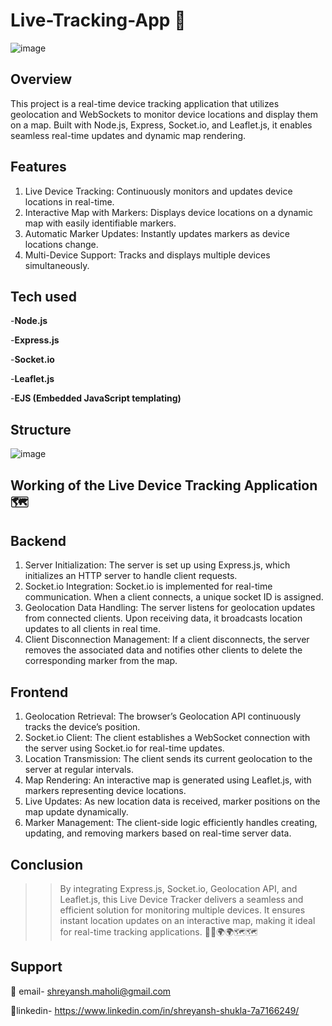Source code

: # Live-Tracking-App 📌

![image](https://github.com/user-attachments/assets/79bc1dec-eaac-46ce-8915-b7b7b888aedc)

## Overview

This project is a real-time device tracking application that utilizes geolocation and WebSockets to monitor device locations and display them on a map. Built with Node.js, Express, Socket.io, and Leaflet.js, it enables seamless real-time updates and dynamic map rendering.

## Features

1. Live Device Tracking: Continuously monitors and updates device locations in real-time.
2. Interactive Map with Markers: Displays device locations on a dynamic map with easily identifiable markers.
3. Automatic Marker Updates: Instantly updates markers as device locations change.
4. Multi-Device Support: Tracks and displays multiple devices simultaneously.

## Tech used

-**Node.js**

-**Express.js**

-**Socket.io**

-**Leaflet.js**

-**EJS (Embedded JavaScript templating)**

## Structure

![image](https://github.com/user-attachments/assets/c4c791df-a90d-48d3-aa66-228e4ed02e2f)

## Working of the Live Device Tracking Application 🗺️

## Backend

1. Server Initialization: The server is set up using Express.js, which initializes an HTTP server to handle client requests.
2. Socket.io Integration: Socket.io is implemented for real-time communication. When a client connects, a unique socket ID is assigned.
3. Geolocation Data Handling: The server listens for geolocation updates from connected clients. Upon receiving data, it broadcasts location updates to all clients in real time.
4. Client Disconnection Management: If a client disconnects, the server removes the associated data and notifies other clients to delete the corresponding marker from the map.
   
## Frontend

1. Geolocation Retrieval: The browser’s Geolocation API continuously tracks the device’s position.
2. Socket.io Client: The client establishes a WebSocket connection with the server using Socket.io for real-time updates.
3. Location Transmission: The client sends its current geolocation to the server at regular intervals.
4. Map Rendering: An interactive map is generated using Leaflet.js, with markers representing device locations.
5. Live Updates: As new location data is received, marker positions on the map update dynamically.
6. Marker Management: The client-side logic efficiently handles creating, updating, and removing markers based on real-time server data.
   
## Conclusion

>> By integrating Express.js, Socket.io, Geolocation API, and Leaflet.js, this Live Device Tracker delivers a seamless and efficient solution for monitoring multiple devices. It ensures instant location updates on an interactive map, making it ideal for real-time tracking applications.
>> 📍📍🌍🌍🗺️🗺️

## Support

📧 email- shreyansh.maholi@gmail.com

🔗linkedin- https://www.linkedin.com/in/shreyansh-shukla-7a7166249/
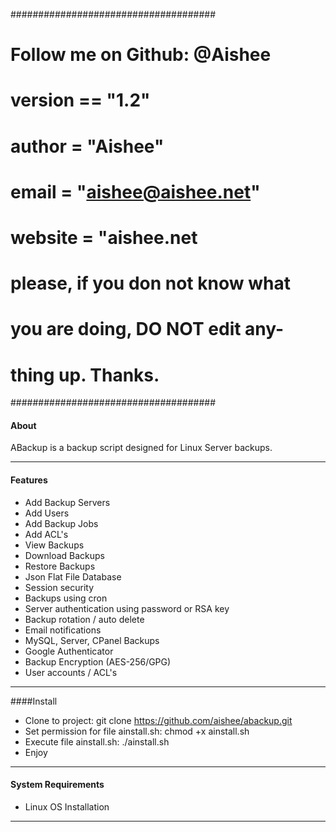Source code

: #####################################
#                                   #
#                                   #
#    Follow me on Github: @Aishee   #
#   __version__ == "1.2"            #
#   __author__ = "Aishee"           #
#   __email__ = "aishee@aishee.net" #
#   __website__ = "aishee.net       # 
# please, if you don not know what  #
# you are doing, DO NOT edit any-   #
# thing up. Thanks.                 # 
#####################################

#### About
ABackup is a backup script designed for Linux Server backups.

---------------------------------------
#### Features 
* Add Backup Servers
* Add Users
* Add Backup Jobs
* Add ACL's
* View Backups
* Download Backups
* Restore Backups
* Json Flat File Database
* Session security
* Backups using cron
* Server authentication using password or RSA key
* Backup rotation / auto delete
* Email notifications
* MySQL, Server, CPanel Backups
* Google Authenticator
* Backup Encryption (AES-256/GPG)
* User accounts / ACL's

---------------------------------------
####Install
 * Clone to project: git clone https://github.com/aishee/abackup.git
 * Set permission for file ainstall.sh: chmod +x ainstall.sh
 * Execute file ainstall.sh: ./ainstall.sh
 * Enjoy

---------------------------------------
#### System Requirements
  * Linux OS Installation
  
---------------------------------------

---+---

» Instructions to follow: Filter the material for the word "markers" and copy each matching line.

» Response box:
2. Interactive Map with Markers: Displays device locations on a dynamic map with easily identifiable markers.
3. Automatic Marker Updates: Instantly updates markers as device locations change.
4. Map Rendering: An interactive map is generated using Leaflet.js, with markers representing device locations.
6. Marker Management: The client-side logic efficiently handles creating, updating, and removing markers based on real-time server data.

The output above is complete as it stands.